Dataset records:
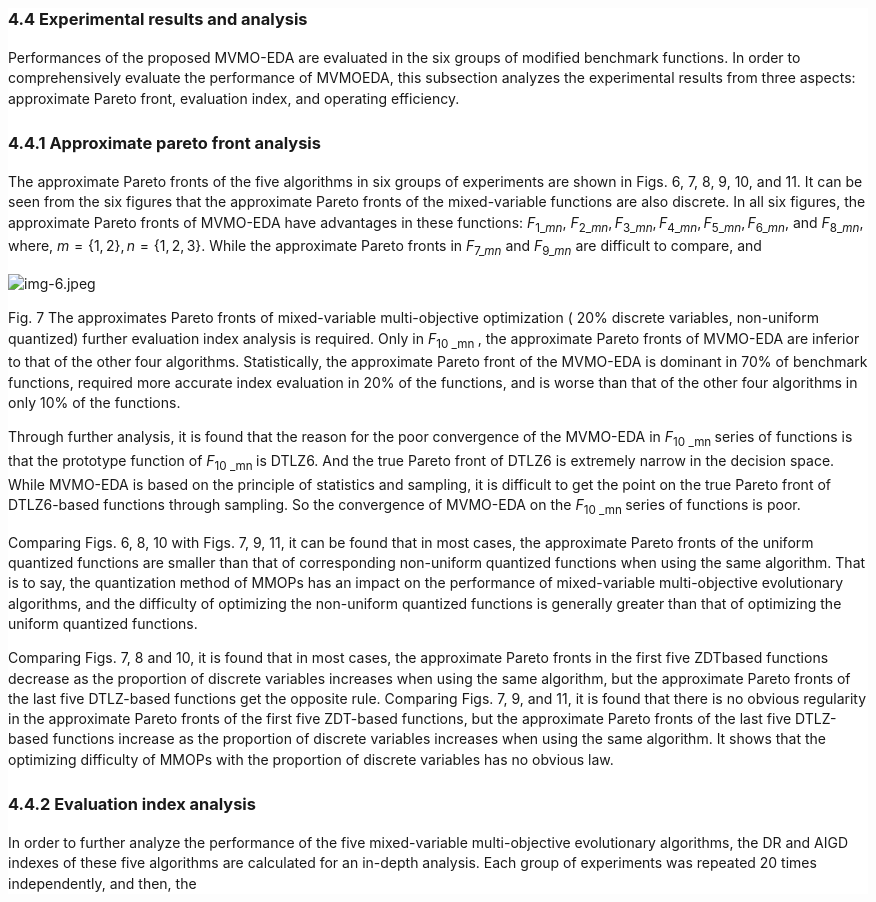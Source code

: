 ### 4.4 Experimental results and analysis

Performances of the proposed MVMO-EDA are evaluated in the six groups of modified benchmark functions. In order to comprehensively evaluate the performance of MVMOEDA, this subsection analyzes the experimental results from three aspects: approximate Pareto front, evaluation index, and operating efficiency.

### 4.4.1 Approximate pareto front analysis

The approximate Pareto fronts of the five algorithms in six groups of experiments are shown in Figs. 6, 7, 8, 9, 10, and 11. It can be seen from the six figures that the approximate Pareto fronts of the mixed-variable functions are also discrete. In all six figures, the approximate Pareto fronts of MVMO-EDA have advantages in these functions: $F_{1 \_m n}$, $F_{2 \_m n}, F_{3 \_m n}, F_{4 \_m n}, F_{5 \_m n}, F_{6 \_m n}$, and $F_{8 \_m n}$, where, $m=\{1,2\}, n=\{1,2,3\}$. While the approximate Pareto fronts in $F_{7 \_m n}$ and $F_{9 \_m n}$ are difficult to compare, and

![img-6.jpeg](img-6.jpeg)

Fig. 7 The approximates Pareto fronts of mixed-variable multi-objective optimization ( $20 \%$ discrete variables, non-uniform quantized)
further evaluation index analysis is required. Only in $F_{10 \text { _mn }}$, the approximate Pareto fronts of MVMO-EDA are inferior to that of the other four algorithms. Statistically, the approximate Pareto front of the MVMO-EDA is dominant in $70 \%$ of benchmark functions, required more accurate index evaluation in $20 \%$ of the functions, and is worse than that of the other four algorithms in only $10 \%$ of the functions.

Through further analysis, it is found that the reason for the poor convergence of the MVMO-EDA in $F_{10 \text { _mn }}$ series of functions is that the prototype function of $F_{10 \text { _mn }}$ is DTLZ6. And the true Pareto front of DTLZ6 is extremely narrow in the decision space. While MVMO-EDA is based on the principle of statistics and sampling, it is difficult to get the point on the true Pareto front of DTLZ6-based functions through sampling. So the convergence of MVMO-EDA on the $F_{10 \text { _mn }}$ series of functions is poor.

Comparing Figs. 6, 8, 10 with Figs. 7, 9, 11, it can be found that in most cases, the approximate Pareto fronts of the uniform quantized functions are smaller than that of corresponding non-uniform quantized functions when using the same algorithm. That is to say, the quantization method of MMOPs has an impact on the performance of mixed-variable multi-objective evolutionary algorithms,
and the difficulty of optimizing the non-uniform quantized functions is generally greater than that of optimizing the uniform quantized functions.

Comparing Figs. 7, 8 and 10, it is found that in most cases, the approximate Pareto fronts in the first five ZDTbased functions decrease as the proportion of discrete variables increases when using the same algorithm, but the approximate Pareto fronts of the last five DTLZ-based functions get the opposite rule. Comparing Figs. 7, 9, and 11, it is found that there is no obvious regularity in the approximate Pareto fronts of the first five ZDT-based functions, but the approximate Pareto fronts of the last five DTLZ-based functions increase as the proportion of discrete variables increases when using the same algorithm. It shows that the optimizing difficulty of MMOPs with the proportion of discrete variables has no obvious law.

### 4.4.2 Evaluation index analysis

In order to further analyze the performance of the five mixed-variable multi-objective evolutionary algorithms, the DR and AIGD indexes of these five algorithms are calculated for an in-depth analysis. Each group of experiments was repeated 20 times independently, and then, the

[Task prompt]
Copy every record exactly, dropping the images.

[Written solution]
Source code

: ### 4.4 Experimental results and analysis

Performances of the proposed MVMO-EDA are evaluated in the six groups of modified benchmark functions. In order to comprehensively evaluate the performance of MVMOEDA, this subsection analyzes the experimental results from three aspects: approximate Pareto front, evaluation index, and operating efficiency.

### 4.4.1 Approximate pareto front analysis

The approximate Pareto fronts of the five algorithms in six groups of experiments are shown in Figs. 6, 7, 8, 9, 10, and 11. It can be seen from the six figures that the approximate Pareto fronts of the mixed-variable functions are also discrete. In all six figures, the approximate Pareto fronts of MVMO-EDA have advantages in these functions: $F_{1 \_m n}$, $F_{2 \_m n}, F_{3 \_m n}, F_{4 \_m n}, F_{5 \_m n}, F_{6 \_m n}$, and $F_{8 \_m n}$, where, $m=\{1,2\}, n=\{1,2,3\}$. While the approximate Pareto fronts in $F_{7 \_m n}$ and $F_{9 \_m n}$ are difficult to compare, and

![img-6.jpeg](img-6.jpeg)

Fig. 7 The approximates Pareto fronts of mixed-variable multi-objective optimization ( $20 \%$ discrete variables, non-uniform quantized)
further evaluation index analysis is required. Only in $F_{10 \text { _mn }}$, the approximate Pareto fronts of MVMO-EDA are inferior to that of the other four algorithms. Statistically, the approximate Pareto front of the MVMO-EDA is dominant in $70 \%$ of benchmark functions, required more accurate index evaluation in $20 \%$ of the functions, and is worse than that of the other four algorithms in only $10 \%$ of the functions.

Through further analysis, it is found that the reason for the poor convergence of the MVMO-EDA in $F_{10 \text { _mn }}$ series of functions is that the prototype function of $F_{10 \text { _mn }}$ is DTLZ6. And the true Pareto front of DTLZ6 is extremely narrow in the decision space. While MVMO-EDA is based on the principle of statistics and sampling, it is difficult to get the point on the true Pareto front of DTLZ6-based functions through sampling. So the convergence of MVMO-EDA on the $F_{10 \text { _mn }}$ series of functions is poor.

Comparing Figs. 6, 8, 10 with Figs. 7, 9, 11, it can be found that in most cases, the approximate Pareto fronts of the uniform quantized functions are smaller than that of corresponding non-uniform quantized functions when using the same algorithm. That is to say, the quantization method of MMOPs has an impact on the performance of mixed-variable multi-objective evolutionary algorithms,
and the difficulty of optimizing the non-uniform quantized functions is generally greater than that of optimizing the uniform quantized functions.

Comparing Figs. 7, 8 and 10, it is found that in most cases, the approximate Pareto fronts in the first five ZDTbased functions decrease as the proportion of discrete variables increases when using the same algorithm, but the approximate Pareto fronts of the last five DTLZ-based functions get the opposite rule. Comparing Figs. 7, 9, and 11, it is found that there is no obvious regularity in the approximate Pareto fronts of the first five ZDT-based functions, but the approximate Pareto fronts of the last five DTLZ-based functions increase as the proportion of discrete variables increases when using the same algorithm. It shows that the optimizing difficulty of MMOPs with the proportion of discrete variables has no obvious law.

### 4.4.2 Evaluation index analysis

In order to further analyze the performance of the five mixed-variable multi-objective evolutionary algorithms, the DR and AIGD indexes of these five algorithms are calculated for an in-depth analysis. Each group of experiments was repeated 20 times independently, and then, the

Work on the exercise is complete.